Introduction: Same Vector, Different Coordinates
A vector exists independently of any coordinate system. When we change from one basis to another, the vector stays the same but its coordinates change. Understanding how coordinates transform is essential for quantum mechanics, where we frequently switch between position, momentum, and energy representations.
The Change of Basis Matrix
Let \(\mathcal{B} = \{\vec{b}_1, \vec{b}_2\}\) and \(\mathcal{C} = \{\vec{c}_1, \vec{c}_2\}\) be two bases for the same space. The change of basis matrix \(P\) from \(\mathcal{C}\) to \(\mathcal{B}\) has columns that are the \(\mathcal{B}\)-coordinates of each \(\vec{c}_i\).

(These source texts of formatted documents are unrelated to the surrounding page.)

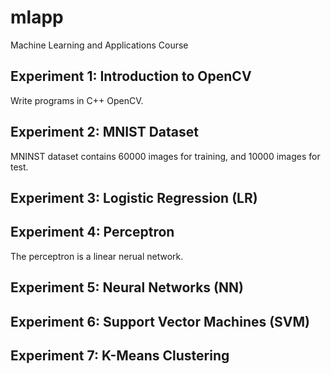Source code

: # mlapp
Machine Learning and Applications Course

## Experiment 1: Introduction to OpenCV

Write programs in C++ OpenCV.

## Experiment 2: MNIST Dataset

MNINST dataset contains 60000 images for training, and 10000 images for test.

## Experiment 3: Logistic Regression (LR)
## Experiment 4: Perceptron
The perceptron is a linear nerual network.
## Experiment 5: Neural Networks (NN)
## Experiment 6: Support Vector Machines (SVM)
## Experiment 7: K-Means Clustering
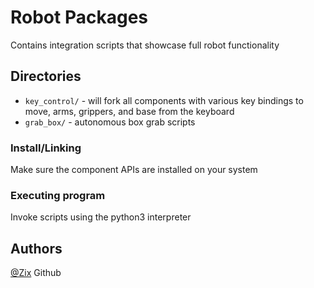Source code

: # Robot Packages

Contains integration scripts that showcase full robot functionality

## Directories ##

- `key_control/` - will fork all components with various key bindings to move, arms, grippers, and base from the keyboard  
- `grab_box/`  - autonomous box grab scripts

### Install/Linking

Make sure the component APIs are installed on your system

### Executing program

Invoke scripts using the python3 interpreter

## Authors

[@Zix](https://github.com/Repo-Factory/) Github
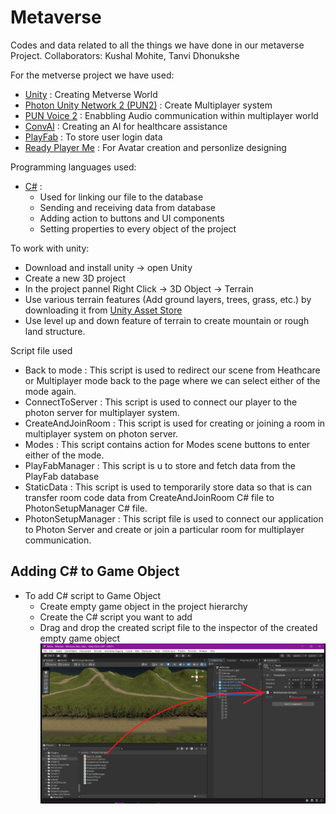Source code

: # Metaverse
Codes and data related to all the things we have done in our metaverse Project. Collaborators: Kushal Mohite, Tanvi Dhonukshe

For the metverse project we have used:
* [Unity](https://docs.unity.com/) : Creating Metverse World
* [Photon Unity Network 2 (PUN2)](https://doc.photonengine.com/pun/current/getting-started/pun-intro) : Create Multiplayer system
* [PUN Voice 2](https://doc.photonengine.com/voice/current/getting-started/voice-for-pun) : Enabbling Audio communication within multiplayer world
* [ConvAI](https://docs.convai.com/api-docs) : Creating an AI for healthcare assistance
* [PlayFab](https://learn.microsoft.com/en-us/gaming/playfab/) : To store user login data
* [Ready Player Me](https://docs.readyplayer.me/ready-player-me) : For Avatar creation and personlize designing

Programming languages used:
* [C#](https://docs.unity3d.com/Manual/ScriptingSection.html) :
  * Used for linking our file to the database
  * Sending and receiving data from database
  * Adding action to buttons and UI components
  * Setting properties to every object of the project

To work with unity: 
* Download and install unity -> open Unity
* Create a new 3D project
* In the project pannel Right Click -> 3D Object -> Terrain
* Use various terrain features (Add ground layers, trees, grass, etc.) by downloading it from [Unity Asset Store](https://assetstore.unity.com/)
* Use level up and down feature of terrain to create mountain or rough land structure.

Script file used
* Back to mode : This script is used to redirect our scene from Heathcare or Multiplayer mode back to the page where we can select either of the mode again.
* ConnectToServer : This script is used to connect our player to the photon server for multiplayer system.
* CreateAndJoinRoom : This script is used for creating or joining a room in multiplayer system on photon server.
* Modes : This script contains action for Modes scene buttons to enter either of the mode.
* PlayFabManager : This script is u to store and fetch data from the PlayFab database
* StaticData : This script is used to temporarily store data so that is can transfer room code data from CreateAndJoinRoom C# file to PhotonSetupManager C# file.
* PhotonSetupManager : This script file is used to connect our application to Photon Server and create or join a particular room for multiplayer communication.


## Adding C# to Game Object
* To add C# script to Game Object
  * Create empty game object in the project hierarchy
  * Create the C# script you want to add
  * Drag and drop the created script file to the inspector of the created empty game object
![Adding Script to Game Object](https://github.com/Falcon1-0/Metaverse/blob/main/Assets/Adding%20script%20to%20object.png)
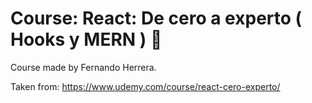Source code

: # Course: React: De cero a experto ( Hooks y MERN ) 🚀

Course made by Fernando Herrera.

Taken from: https://www.udemy.com/course/react-cero-experto/
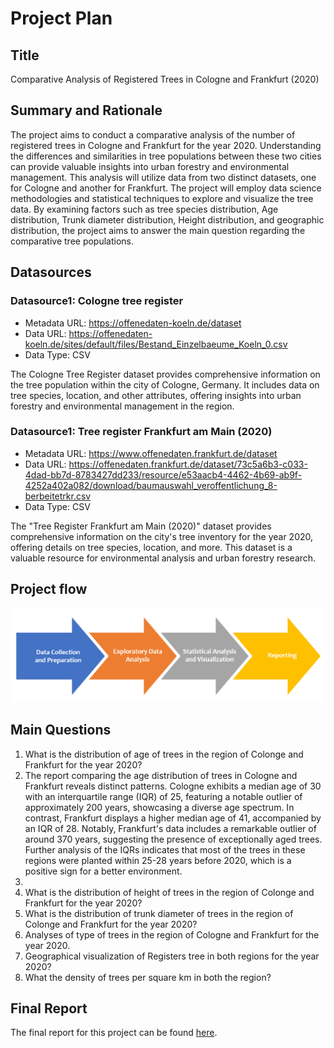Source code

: # Project Plan

## Title
Comparative Analysis of Registered Trees in Cologne and Frankfurt (2020)

## Summary and Rationale
The project aims to conduct a comparative analysis of the number of registered trees in Cologne and Frankfurt for the year 2020. Understanding the differences and
similarities in tree populations between these two cities can provide valuable insights into urban forestry and environmental management. This analysis will
utilize data from two distinct datasets, one for Cologne and another for Frankfurt.
The project will employ data science methodologies and statistical techniques to explore and visualize the tree data. By examining factors such as tree species distribution, Age distribution, Trunk diameter distribution, Height distribution, and geographic distribution, the project aims to answer the main question regarding the comparative tree populations.


## Datasources
### Datasource1: Cologne tree register
* Metadata URL: https://offenedaten-koeln.de/dataset
* Data URL: https://offenedaten-koeln.de/sites/default/files/Bestand_Einzelbaeume_Koeln_0.csv
* Data Type: CSV

The Cologne Tree Register dataset provides comprehensive information on the tree population within the city of Cologne, Germany. It includes data on tree species,
location, and other attributes, offering insights into urban forestry and environmental management in the region.

### Datasource1: Tree register Frankfurt am Main (2020)
* Metadata URL: https://www.offenedaten.frankfurt.de/dataset
* Data URL: https://offenedaten.frankfurt.de/dataset/73c5a6b3-c033-4dad-bb7d-8783427dd233/resource/e53aacb4-4462-4b69-ab9f-4252a402a082/download/baumauswahl_veroffentlichung_8-berbeitetrkr.csv
* Data Type: CSV

The "Tree Register Frankfurt am Main (2020)" dataset provides comprehensive information on the city's tree inventory for the year 2020, offering details on tree species, location, and more. This dataset is a valuable resource for environmental analysis and urban forestry research.

## Project flow
![Flow Chart](/project/output_data/projectflow.png)

## Main Questions
1. What is the distribution of age of trees in the region of Colonge and Frankfurt for the year 2020?
2. The report comparing the age distribution of trees in Cologne and Frankfurt reveals distinct patterns. Cologne exhibits a median age of 30 with an interquartile range (IQR) of 25, featuring a notable outlier of approximately 200 years, showcasing a diverse age spectrum. In contrast, Frankfurt displays a higher median age of 41, accompanied by an IQR of 28. Notably, Frankfurt's data includes a remarkable outlier of around 370 years, suggesting the presence of exceptionally aged trees. Further analysis of the IQRs indicates that most of the trees in these regions were planted within 25-28 years before 2020, which is a positive sign for a better environment.
3. 
4. What is the distribution of height of trees in the region of Colonge and Frankfurt for the year 2020?
5. What is the distribution of trunk diameter of trees in the region of Colonge and Frankfurt for the year 2020?
6. Analyses of type of trees in the region of Cologne and Frankfurt for the year 2020.
7. Geographical visualization of Registers tree in both regions for the year 2020?
8. What the density of trees per square km in both the region?

## Final Report
The final report for this project can be found [here](https://github.com/Ali623/made-template-ws2324/blob/main/project/Report.ipynb).
  

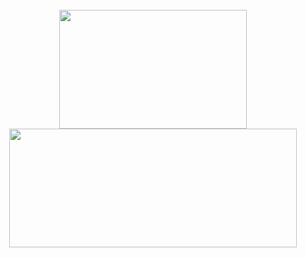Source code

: <div align="center" style="display: flex; flex-direction: column; align-items: center;">
    <div style="background-image: url('https://raw.githubusercontent.com/PedroLMaia/PedroLMaia/e4c718c855161b714a9f6f09021b57c718400846/Ondas.svg'); width: 100%; background-size: cover; display: flex; justify-content: center; align-items: center; text-align: center; padding: 20px;">
      <div style="text-align: center; padding: 5px;">
        <img src="https://git-stats-private-git-main-pedrolmaia.vercel.app/api/top-langs/?username=PedroLMaia&layout=compact&langs_count=7&theme=merko" width="300" height="190">
        <img src="https://git-stats-private-git-main-pedrolmaia.vercel.app/api?username=PedroLMaia&show_icons=true&theme=merko&include_all_commits=true&count_private=true" width="460" height="190">
      </div>
    </div>
  </div>
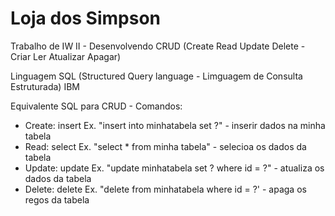 # Loja dos Simpson
Trabalho de IW II - Desenvolvendo CRUD (Create Read Update Delete - Criar Ler Atualizar Apagar)

Linguagem SQL (Structured Query language - Limguagem de Consulta Estruturada) IBM

Equivalente SQL para CRUD  - Comandos:

- Create: insert Ex. "insert into minhatabela set ?" - inserir dados na minha tabela
- Read: select Ex. "select * from minha tabela" - selecioa os dados da tabela
- Update: update Ex. "update minhatabela set ? where id = ?" - atualiza os dados da tabela
- Delete: delete Ex. "delete from minhatabela where id = ?' - apaga os regos da tabela

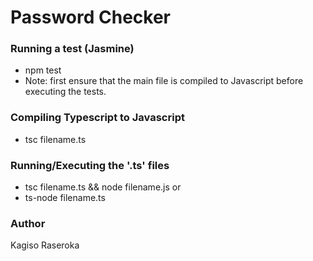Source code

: # Password Checker

### Running a test (Jasmine)
- npm test
- Note: 
    first ensure that the main file is compiled to Javascript before executing the tests.

### Compiling Typescript to Javascript
- tsc filename.ts

### Running/Executing the '.ts' files
- tsc filename.ts && node filename.js  or
- ts-node filename.ts

### Author
Kagiso Raseroka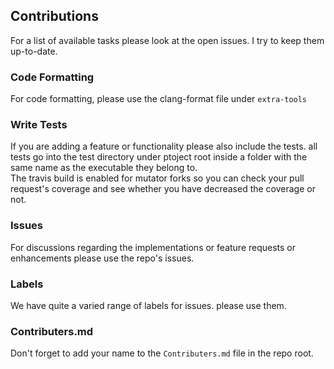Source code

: ## Contributions

For a list of available tasks please look at the open issues. I try to keep them up-to-date.<br/>

### Code Formatting
For code formatting, please use the clang-format file under `extra-tools`<br/>

### Write Tests
If you are adding a feature or functionality please also include the tests. all tests go into the test directory under ptoject root inside a folder with the same name as the executable they belong to.<br/>
The travis build is enabled for mutator forks so you can check your pull request's coverage and see whether you have decreased the coverage or not.<br/>

### Issues
For discussions regarding the implementations or feature requests or enhancements please use the repo's issues.<br/>

### Labels
We have quite a varied range of labels for issues. please use them.<br/>


### Contributers.md
Don't forget to add your name to the `Contributers.md` file in the repo root.<br/>
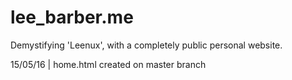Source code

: # lee_barber.me
Demystifying 'Leenux', with a completely public personal website.

15/05/16 | home.html created on master branch
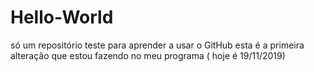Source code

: # Hello-World
só um repositório teste para aprender a usar o GitHub
esta é a primeira alteração que estou fazendo no meu programa ( hoje é 19/11/2019)
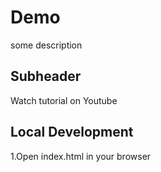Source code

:# Demo

some description

## Subheader

Watch tutorial on Youtube

## Local Development

1.Open index.html in your browser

If \([\vec{v}]_\mathcal{B}\) denotes coordinates in basis \(\mathcal{B}\), then:
\[[\vec{v}]_\mathcal{B} = P \cdot [\vec{v}]_\mathcal{C}\]Worked Examples
Example 1: From Standard to Rotated Basis
Standard basis: \(\vec{e}_1 = (1, 0)\), \(\vec{e}_2 = (0, 1)\)
Rotated basis (45°): \(\vec{b}_1 = \frac{1}{\sqrt{2}}(1, 1)\), \(\vec{b}_2 = \frac{1}{\sqrt{2}}(-1, 1)\)

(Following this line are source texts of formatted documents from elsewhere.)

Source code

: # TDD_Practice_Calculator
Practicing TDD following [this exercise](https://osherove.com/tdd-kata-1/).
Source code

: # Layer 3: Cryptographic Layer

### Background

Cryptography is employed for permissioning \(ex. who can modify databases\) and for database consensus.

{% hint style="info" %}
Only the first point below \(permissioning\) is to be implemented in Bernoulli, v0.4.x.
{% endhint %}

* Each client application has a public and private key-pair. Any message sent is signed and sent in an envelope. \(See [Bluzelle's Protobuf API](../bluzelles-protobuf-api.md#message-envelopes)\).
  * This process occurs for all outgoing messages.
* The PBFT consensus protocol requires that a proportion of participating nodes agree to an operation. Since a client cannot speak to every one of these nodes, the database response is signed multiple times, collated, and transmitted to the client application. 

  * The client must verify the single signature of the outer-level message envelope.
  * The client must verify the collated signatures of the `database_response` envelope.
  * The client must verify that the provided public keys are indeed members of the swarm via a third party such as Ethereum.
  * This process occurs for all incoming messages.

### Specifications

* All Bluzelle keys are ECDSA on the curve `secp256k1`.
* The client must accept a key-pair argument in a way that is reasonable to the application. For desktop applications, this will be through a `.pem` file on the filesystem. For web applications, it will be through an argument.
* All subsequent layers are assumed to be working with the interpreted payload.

To find coordinates of \(\vec{v} = (1, 0)\) in the rotated basis:
We solve \(c_1 \vec{b}_1 + c_2 \vec{b}_2 = (1, 0)\):
\[\frac{c_1}{\sqrt{2}} - \frac{c_2}{\sqrt{2}} = 1, \quad \frac{c_1}{\sqrt{2}} + \frac{c_2}{\sqrt{2}} = 0\]Result: \(c_1 = \frac{1}{\sqrt{2}}\), \(c_2 = -\frac{1}{\sqrt{2}}\)
In the rotated basis, \((1, 0)_\text{std} = (\frac{1}{\sqrt{2}}, -\frac{1}{\sqrt{2}})_\text{rot}\)
Example 2: The Inverse Relationship
If \(P\) changes from basis \(\mathcal{C}\) to \(\mathcal{B}\), then \(P^{-1}\) changes from \(\mathcal{B}\) to \(\mathcal{C}\):
\[[\vec{v}]_\mathcal{C} = P^{-1} \cdot [\vec{v}]_\mathcal{B}\]The inverse undoes the transformation—you can always go back.
The Quantum Connection
In quantum mechanics, changing basis corresponds to changing which observable you're analyzing. The Fourier transform is precisely a change of basis from position \(|x\rangle\) to momentum \(|p\rangle\):
\[\langle p | \psi \rangle = \frac{1}{\sqrt{2\pi\hbar}} \int_{-\infty}^{\infty} e^{-ipx/\hbar} \langle x | \psi \rangle \, dx\]The wavefunction \(\psi(x)\) and its Fourier transform \(\tilde{\psi}(p)\) describe the same quantum state in different bases.